Monday, March 29, 2010

(27)-(30)

(27) The model of normativity underlying the preceding account of meaning. Briefly stated: the life of faith should be understood as a series of doxastic, practical, and emotional commitments. These commitments aim--usually implicitly--to carry on and so contribute to the norm implicit in a series of precedents.

(28) (Not that everything one does should be construed as the undertaking of a commitment, of course; there are instances when one is precisely not committed to or by one's thought, behavior, or emotion. Moreover, some of one's commitments make no implicit claim to normativity.)

(29) One's doxastic, practical, and emotional commitments thus recognize the normativity of certain precedents and seek that same status for oneself. They are normative claims, in other words, to the effect (a) that one should be recognized as going on in the same way as these precedents--recognized, that is, as "one of us"--and (b) that others who go on in the same way as a series of precedents that now includes one's contribution should be recognized on that basis.
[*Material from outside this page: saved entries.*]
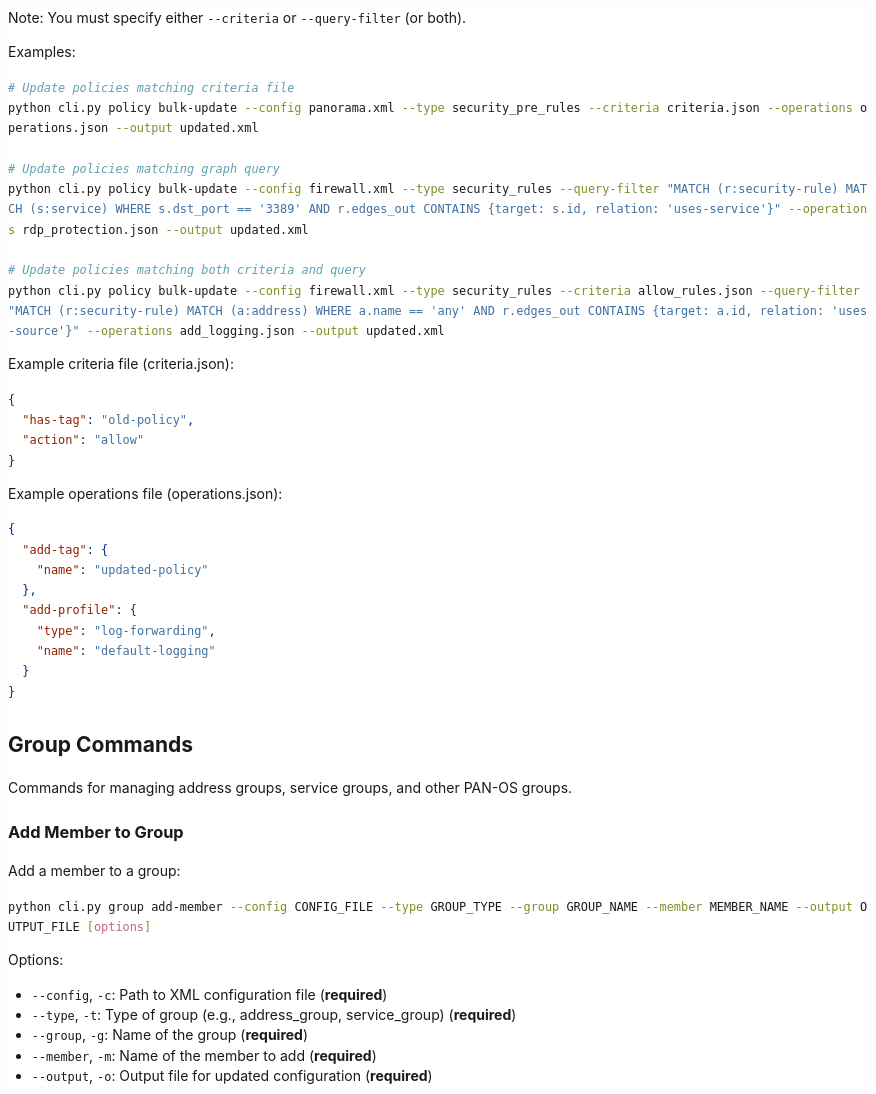 Note: You must specify either `--criteria` or `--query-filter` (or both).

Examples:
```bash
# Update policies matching criteria file
python cli.py policy bulk-update --config panorama.xml --type security_pre_rules --criteria criteria.json --operations operations.json --output updated.xml

# Update policies matching graph query
python cli.py policy bulk-update --config firewall.xml --type security_rules --query-filter "MATCH (r:security-rule) MATCH (s:service) WHERE s.dst_port == '3389' AND r.edges_out CONTAINS {target: s.id, relation: 'uses-service'}" --operations rdp_protection.json --output updated.xml

# Update policies matching both criteria and query
python cli.py policy bulk-update --config firewall.xml --type security_rules --criteria allow_rules.json --query-filter "MATCH (r:security-rule) MATCH (a:address) WHERE a.name == 'any' AND r.edges_out CONTAINS {target: a.id, relation: 'uses-source'}" --operations add_logging.json --output updated.xml
```

Example criteria file (criteria.json):
```json
{
  "has-tag": "old-policy",
  "action": "allow"
}
```

Example operations file (operations.json):
```json
{
  "add-tag": {
    "name": "updated-policy"
  },
  "add-profile": {
    "type": "log-forwarding",
    "name": "default-logging"
  }
}
```

## Group Commands

Commands for managing address groups, service groups, and other PAN-OS groups.

### Add Member to Group

Add a member to a group:

```bash
python cli.py group add-member --config CONFIG_FILE --type GROUP_TYPE --group GROUP_NAME --member MEMBER_NAME --output OUTPUT_FILE [options]
```

Options:
- `--config`, `-c`: Path to XML configuration file (**required**)
- `--type`, `-t`: Type of group (e.g., address_group, service_group) (**required**)
- `--group`, `-g`: Name of the group (**required**)
- `--member`, `-m`: Name of the member to add (**required**)
- `--output`, `-o`: Output file for updated configuration (**required**)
(30) The recognition of commitments and the recognition of recognizers: if a commitment is retrospectively recognizable as carrying on the normative trajectory implicit in a series of precedents, it contributes to that trajectory; a person whose commitments are regularly recognized as doing so should be recognized as a reliable contributor to the series--that is, as knowing how to carry it on; and a person who is recognized as a reliable recognizer of such contributions should be recognized as a recognizer.